With these two components, the MAPS can find the metastatic cell using the antibody that binds to the EGFR receptor. It can be seen using photoacoustic imaging systems that detect the gold nanoparticle, but only when the MAPS interacts with a cancer cell.

To detect the gold nanoparticles bound to metastatic cells in the lymph nodes, the researchers developed an ultrasound-guided spectroscopic photoacoustic (sPA) imaging system. The technology provides the high contrast and sensitivity of optical imaging with the ability of ultrasound to provide clear resolution even in tissues deep inside the body.

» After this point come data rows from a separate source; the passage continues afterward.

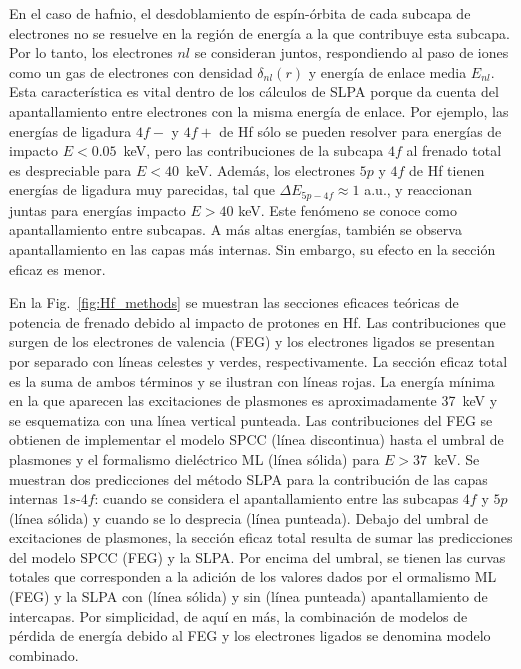 En el caso de hafnio, el desdoblamiento de espín-órbita de cada subcapa 
de electrones no se resuelve en la región de energía a la que contribuye 
esta subcapa. Por lo tanto, los electrones $nl$ se consideran juntos, 
respondiendo al paso de iones como un gas de electrones con densidad 
$\delta_{nl}(r)$ y energía de enlace media $E_{nl}$. Esta característica 
es vital dentro de los cálculos de SLPA porque da cuenta del 
apantallamiento entre electrones con la misma energía de enlace.
Por ejemplo, las energías de ligadura $4f-$ y $4f+$ de Hf sólo se 
pueden resolver para energías de impacto $E<0.05$~keV, pero las 
contribuciones de la subcapa $4f$ al frenado total es despreciable para
$E<40$~keV. Además, los electrones $5p$ y $4f$ de Hf tienen energías de 
ligadura muy parecidas, tal que $\Delta E_{5p-4f} \approx 1$ a.u., y 
reaccionan juntas para energías impacto $E>40$ keV. Este fenómeno se 
conoce como apantallamiento entre subcapas. A más altas energías, 
también se observa apantallamiento en las capas más internas. Sin 
embargo, su efecto en la sección eficaz es menor.

En la Fig.~\ref{fig:Hf_methods} se muestran las secciones eficaces 
teóricas de potencia de frenado debido al impacto de protones en Hf. 
Las contribuciones que surgen de los electrones de valencia (FEG) y los
electrones ligados se presentan por separado con líneas celestes y 
verdes, respectivamente. La sección eficaz total es la suma de ambos 
términos y se ilustran con líneas rojas. La energía mínima en la que 
aparecen las excitaciones de plasmones es aproximadamente 37~keV y se 
esquematiza con una línea vertical punteada. Las contribuciones del FEG 
se obtienen de implementar el modelo SPCC (línea discontinua) hasta el 
umbral de plasmones y el formalismo dieléctrico ML (línea sólida) para 
$E>37$~keV. Se muestran dos predicciones del método SLPA para la 
contribución de las capas internas $1s$-$4f$: cuando se considera el 
apantallamiento entre las subcapas $4f$ y $5p$ (línea sólida) y cuando 
se lo desprecia (línea punteada). Debajo del umbral de excitaciones de 
plasmones, la sección eficaz total resulta de sumar las predicciones del 
modelo SPCC (FEG) y la SLPA. Por encima del umbral, se tienen las curvas 
totales que corresponden a la adición de los valores dados por el 
ormalismo ML (FEG) y la SLPA con (línea sólida) y sin (línea punteada) 
apantallamiento de intercapas. Por simplicidad, de aquí en más, la 
combinación de modelos de pérdida de energía debido al FEG y los 
electrones ligados se denomina modelo combinado.

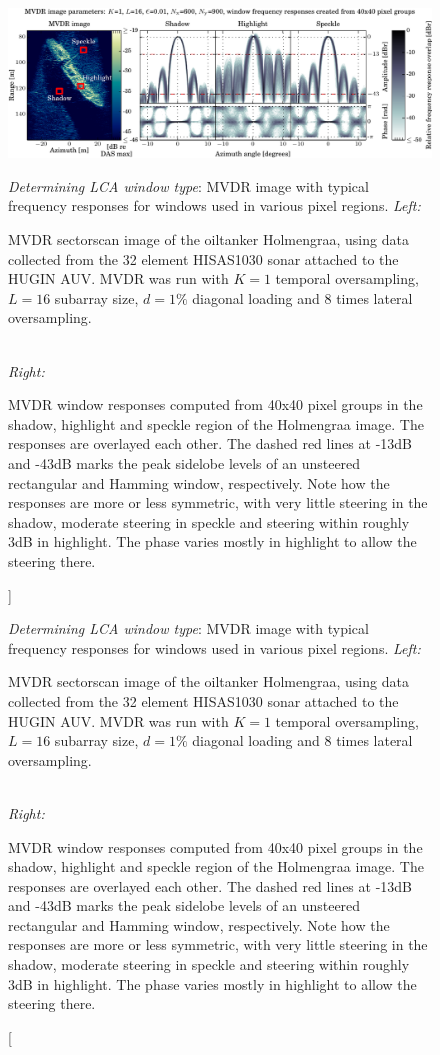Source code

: \documentclass[10pt,journal,draftclsnofoot,onecolumn]{IEEEtran}
\let\MYoriglatexcaption\caption               %
\renewcommand{\caption}[2][\relax]{\MYoriglatexcaption[#2]{#2}}
\newcommand\1{\vec 1}
\begin{document}
\begin{figure}[t]\centering%
\includegraphics[width=\linewidth]{gfx/mvdr_selected_windows_holmengraa.pdf}%
\caption{\emph{Determining LCA window type}: MVDR image with typical frequency responses for windows used in various pixel regions.\newline
\emph{Left:}\hfill
\parbox[t]{.95\linewidth}{MVDR sectorscan image of the oiltanker Holmengraa, using data collected from the 32 element HISAS1030 sonar attached to the HUGIN AUV. MVDR was run with $K=1$ temporal oversampling, $L=16$ subarray size, $d=1\%$ diagonal loading and 8 times lateral oversampling.}\protect\\\hspace{\textwidth}
\emph{Right:}\hfill
\parbox[t]{.95\linewidth}{MVDR window responses computed from 40x40 pixel groups in the shadow, highlight and speckle region of the Holmengraa image. The responses are overlayed each other. The dashed red lines at -13dB and -43dB marks the peak sidelobe levels of an unsteered rectangular and Hamming window, respectively. Note how the responses are more or less symmetric, with very little steering in the shadow, moderate steering in speckle and steering within roughly 3dB in highlight. The phase varies mostly in highlight to allow the steering there.} }\label{mvdr_selected_windows}
\end{figure}
\end{document}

Overall, tumor-bearing mice injected with the EGFR-targeted MAPS showed a sensitivity of 100% and a specificity of 87% for detection of lymph node micrometastases as small as 50 micrometers, which corresponds to about 30 metastatic cells. The detection of such a small number of cells in the lymph node offers a system that has the ability to identify metastasis very early in the process, which would allow early treatment.

“This combination greatly improves sensitivity and specificity of detection of cancerous cells in lymph nodes as compared to any other imaging modality in use today,” said co-senior author Konstantin Sokolov, PhD, of MD Anderson.

“Our method has a great potential to provide dramatic improvement in the clinical staging, prognosis, and therapeutic planning for cancer patients with metastatic disease without the need for invasive surgical biopsy,” added co-senior author Stanislav Emelianov, PhD.

The study was funded by the National Institutes of Health through the National Institute of Biomedical Imaging and Bioengineering (NIBIB) grant number R01EB008101 and the National Cancer Institute.